桐島氏らの連続爆破事件の頃って「昭和枯れすすき」の頃である。――貧しさに負け世間に負け、われらは死ぬか生きるかしかしリア充、みたいな曲だった。以前、書評に書いたことがあるが、ファシズムを真似してみようみたいな実験授業があって、そこで「ユダヤ人だ」の代わりに「リア充爆発しろ」とカップルに集団でいう試みがあった。今思えば、リア充を否定するとファシズムに本当になるんじゃねえかな、という気がする。半分以上冗談だけど、リア充として逃げるやつと単独で逃げる奴と、現実的にどういう違いが生じるのだろう。連合赤軍のリーダーは微妙なかたちだがカップルみたいな感じだった。「バトルロワイヤル」もカップルの逃亡劇だったな、そういえば。――結局、ファンタジーだったということであろうか。

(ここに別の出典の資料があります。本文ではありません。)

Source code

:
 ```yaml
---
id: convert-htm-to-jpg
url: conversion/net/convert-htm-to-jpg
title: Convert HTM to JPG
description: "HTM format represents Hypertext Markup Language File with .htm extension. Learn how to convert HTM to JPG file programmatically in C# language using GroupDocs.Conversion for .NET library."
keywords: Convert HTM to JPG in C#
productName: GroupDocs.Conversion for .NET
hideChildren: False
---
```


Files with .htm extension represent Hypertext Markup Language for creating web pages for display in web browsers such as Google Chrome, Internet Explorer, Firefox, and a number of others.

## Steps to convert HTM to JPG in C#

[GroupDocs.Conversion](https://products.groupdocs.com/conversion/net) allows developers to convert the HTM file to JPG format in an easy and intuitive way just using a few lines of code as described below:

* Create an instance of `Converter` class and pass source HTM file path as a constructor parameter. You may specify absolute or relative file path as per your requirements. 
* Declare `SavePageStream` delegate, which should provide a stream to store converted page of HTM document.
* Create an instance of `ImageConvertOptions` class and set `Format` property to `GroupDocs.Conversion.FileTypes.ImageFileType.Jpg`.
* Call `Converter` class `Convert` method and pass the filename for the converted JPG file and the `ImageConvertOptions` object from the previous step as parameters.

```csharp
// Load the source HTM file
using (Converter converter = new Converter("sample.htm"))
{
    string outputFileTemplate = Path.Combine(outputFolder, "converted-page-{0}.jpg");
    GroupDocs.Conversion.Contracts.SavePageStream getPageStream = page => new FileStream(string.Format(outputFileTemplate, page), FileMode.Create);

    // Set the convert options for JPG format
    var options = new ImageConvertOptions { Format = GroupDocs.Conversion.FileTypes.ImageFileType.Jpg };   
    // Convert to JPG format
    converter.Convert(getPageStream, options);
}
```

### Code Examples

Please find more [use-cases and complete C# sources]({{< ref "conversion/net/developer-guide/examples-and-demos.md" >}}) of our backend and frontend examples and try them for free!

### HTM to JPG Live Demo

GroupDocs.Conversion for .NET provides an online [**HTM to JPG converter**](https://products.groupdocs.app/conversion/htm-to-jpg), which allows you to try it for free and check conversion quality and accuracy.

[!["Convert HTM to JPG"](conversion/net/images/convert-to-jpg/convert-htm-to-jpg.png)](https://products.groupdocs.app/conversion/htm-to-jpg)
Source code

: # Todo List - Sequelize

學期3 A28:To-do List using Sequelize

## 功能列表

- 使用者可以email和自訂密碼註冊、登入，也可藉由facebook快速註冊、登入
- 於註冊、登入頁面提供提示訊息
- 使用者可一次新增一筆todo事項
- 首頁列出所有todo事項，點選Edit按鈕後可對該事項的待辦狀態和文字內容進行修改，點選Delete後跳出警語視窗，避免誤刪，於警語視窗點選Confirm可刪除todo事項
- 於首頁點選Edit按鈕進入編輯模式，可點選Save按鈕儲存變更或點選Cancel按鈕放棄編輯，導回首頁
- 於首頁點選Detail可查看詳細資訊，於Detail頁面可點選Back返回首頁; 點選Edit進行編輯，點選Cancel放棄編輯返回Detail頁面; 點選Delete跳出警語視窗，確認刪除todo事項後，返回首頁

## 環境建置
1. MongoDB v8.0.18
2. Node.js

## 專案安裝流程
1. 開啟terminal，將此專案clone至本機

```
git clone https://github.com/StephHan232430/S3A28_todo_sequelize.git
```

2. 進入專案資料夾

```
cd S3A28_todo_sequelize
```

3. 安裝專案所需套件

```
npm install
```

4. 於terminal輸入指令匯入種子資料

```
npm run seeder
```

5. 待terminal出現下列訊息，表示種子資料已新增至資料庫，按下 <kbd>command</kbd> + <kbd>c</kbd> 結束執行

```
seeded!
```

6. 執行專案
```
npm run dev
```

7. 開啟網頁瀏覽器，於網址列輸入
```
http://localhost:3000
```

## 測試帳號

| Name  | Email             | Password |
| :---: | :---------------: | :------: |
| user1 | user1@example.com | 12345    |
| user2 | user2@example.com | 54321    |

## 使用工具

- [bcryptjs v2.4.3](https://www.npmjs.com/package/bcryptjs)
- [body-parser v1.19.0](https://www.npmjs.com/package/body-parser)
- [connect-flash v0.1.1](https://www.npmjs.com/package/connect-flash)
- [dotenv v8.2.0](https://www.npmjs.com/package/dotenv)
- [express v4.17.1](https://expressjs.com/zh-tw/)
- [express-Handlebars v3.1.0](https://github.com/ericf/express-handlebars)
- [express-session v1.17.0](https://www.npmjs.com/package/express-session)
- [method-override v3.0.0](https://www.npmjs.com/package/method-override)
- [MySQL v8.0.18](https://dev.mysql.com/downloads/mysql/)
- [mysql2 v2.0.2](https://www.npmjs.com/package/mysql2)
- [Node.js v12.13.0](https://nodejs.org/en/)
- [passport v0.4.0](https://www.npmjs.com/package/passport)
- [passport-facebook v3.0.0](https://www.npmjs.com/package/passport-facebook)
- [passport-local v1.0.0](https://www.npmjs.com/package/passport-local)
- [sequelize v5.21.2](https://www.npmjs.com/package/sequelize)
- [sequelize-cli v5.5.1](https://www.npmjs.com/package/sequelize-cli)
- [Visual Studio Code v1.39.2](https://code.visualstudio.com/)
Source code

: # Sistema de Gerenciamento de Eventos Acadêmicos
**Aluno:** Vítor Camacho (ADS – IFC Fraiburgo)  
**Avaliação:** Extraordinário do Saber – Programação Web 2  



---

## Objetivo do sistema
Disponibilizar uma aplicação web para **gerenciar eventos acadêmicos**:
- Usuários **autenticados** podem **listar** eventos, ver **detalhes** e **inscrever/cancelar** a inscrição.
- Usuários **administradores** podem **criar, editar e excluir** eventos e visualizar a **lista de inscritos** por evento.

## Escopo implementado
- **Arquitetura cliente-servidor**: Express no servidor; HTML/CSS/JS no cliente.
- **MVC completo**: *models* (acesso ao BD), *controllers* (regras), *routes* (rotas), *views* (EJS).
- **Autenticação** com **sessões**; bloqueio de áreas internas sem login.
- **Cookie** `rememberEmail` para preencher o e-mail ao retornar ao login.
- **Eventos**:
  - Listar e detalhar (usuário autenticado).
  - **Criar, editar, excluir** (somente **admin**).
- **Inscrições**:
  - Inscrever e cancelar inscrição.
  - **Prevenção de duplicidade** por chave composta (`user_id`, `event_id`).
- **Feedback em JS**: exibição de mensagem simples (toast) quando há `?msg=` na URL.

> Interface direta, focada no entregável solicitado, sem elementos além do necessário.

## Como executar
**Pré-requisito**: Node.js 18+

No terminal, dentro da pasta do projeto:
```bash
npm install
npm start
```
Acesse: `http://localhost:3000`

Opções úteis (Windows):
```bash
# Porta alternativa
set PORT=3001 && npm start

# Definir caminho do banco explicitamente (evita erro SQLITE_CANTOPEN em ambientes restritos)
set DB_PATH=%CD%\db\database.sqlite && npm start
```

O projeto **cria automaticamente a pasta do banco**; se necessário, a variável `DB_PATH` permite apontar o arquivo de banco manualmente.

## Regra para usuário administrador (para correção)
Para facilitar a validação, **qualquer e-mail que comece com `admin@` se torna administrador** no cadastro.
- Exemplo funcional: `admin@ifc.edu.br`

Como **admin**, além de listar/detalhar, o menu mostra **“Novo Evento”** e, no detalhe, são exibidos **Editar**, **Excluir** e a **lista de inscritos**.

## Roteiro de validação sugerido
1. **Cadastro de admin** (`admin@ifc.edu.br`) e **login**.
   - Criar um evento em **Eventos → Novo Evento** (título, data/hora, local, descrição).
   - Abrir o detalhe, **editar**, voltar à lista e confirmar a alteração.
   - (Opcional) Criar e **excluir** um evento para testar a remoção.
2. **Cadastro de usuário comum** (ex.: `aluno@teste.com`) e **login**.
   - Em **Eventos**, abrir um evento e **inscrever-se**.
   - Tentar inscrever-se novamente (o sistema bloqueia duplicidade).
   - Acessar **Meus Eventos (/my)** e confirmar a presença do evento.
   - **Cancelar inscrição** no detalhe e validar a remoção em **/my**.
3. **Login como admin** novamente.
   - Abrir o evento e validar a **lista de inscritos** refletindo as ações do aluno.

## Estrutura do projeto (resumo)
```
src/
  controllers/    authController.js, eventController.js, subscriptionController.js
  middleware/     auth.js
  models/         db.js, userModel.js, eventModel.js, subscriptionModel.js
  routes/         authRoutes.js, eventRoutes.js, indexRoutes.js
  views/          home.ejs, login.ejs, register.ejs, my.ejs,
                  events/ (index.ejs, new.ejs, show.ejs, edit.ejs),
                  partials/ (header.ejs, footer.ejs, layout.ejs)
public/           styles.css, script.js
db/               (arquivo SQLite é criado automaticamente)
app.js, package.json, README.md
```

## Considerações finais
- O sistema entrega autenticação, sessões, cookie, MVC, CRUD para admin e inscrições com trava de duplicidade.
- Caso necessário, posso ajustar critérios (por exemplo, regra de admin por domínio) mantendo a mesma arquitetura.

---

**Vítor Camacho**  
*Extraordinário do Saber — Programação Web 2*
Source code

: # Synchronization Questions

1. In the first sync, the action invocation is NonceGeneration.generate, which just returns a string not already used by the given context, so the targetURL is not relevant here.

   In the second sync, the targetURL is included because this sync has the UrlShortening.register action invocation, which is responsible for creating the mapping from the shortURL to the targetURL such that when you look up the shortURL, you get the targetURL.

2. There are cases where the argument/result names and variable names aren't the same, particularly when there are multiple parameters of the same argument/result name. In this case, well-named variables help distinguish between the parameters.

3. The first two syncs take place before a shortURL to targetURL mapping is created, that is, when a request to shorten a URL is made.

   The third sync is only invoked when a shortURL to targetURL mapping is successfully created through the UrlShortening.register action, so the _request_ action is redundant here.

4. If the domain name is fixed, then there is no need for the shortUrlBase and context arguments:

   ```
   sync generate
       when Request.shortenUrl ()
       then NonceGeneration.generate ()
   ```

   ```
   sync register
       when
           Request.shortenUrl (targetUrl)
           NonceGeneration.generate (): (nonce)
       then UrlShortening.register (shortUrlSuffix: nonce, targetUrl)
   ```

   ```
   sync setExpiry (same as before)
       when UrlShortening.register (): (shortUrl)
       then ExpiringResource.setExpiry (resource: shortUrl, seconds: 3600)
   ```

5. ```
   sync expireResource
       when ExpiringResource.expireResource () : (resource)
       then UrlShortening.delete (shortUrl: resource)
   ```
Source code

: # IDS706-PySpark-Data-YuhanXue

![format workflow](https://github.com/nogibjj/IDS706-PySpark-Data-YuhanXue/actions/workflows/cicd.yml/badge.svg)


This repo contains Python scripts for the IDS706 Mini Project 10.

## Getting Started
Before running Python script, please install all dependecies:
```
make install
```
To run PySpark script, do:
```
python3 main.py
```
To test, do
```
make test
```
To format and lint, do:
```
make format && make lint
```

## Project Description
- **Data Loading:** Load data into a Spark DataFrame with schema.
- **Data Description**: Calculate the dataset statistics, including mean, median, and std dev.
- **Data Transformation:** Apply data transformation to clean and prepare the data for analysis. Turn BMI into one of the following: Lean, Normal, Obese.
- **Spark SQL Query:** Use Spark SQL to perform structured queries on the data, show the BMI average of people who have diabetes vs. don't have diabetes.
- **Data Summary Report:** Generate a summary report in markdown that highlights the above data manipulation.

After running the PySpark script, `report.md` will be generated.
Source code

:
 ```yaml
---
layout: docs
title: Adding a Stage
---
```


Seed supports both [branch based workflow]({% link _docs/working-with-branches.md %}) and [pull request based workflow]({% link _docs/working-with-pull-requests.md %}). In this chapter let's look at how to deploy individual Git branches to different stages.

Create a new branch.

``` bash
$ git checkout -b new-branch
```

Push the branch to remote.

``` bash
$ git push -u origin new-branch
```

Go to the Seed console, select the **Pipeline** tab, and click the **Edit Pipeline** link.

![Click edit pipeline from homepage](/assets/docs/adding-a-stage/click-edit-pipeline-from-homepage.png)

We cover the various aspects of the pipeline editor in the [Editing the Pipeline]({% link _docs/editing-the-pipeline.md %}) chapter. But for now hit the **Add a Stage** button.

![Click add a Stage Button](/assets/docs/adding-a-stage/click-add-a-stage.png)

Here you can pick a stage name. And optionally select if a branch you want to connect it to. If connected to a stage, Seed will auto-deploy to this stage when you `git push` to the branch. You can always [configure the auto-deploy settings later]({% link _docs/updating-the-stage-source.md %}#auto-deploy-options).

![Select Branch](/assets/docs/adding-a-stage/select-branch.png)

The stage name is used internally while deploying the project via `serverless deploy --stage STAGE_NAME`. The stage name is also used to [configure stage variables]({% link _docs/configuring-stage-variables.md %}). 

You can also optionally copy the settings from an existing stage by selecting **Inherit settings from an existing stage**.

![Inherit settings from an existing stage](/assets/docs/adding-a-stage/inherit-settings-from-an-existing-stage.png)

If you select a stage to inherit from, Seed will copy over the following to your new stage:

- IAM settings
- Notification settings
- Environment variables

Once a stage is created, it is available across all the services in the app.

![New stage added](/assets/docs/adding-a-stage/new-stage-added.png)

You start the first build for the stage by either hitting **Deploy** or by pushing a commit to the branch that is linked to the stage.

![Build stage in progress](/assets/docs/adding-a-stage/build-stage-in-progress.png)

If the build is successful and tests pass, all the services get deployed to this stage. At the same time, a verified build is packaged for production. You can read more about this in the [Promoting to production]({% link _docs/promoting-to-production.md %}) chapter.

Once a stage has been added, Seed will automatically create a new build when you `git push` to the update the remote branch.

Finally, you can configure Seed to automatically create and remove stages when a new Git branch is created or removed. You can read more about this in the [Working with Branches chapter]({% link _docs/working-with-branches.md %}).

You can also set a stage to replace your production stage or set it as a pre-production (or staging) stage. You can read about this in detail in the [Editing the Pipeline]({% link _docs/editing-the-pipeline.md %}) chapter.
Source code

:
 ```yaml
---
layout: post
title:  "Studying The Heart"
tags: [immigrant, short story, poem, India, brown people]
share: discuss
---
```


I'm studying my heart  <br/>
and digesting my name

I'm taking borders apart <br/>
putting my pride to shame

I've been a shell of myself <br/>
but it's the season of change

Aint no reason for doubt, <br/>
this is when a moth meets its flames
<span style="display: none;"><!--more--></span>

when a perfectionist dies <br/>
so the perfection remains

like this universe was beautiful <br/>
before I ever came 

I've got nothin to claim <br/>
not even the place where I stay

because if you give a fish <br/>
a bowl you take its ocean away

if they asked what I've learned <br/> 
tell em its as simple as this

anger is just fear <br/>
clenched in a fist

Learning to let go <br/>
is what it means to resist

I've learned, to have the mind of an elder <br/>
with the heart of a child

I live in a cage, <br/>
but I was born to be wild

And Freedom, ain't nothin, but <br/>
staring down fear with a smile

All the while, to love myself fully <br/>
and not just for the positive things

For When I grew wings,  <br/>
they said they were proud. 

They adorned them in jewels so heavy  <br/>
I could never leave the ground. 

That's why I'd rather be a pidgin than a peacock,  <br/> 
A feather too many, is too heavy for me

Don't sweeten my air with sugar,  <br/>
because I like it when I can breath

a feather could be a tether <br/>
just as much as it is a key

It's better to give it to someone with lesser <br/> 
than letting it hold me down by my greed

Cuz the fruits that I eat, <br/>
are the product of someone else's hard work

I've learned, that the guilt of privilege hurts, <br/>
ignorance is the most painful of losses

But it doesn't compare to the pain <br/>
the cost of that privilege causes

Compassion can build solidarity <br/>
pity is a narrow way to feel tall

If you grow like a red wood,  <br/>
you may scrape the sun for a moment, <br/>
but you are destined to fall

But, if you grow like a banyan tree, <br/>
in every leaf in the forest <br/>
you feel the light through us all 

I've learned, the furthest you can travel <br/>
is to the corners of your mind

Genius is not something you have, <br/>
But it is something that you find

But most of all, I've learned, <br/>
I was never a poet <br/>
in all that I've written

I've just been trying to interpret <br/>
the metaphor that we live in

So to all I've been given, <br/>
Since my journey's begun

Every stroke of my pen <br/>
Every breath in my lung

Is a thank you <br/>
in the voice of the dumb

今日は学生運動と吉本隆明について講義したわけだが、こういうのは、あるていど時間が経たないとできないという感じがした。吉本の予想したものがどうなって、それをどう他人が反芻して、一通り終わってからでないと。桐島氏の事件に対する反応もひととおり出そろって分かったこともあった。「マチウ書試論」て、ちょっと誤解していた。対幻想の「共同幻想論」の角度から見過ぎてたのである。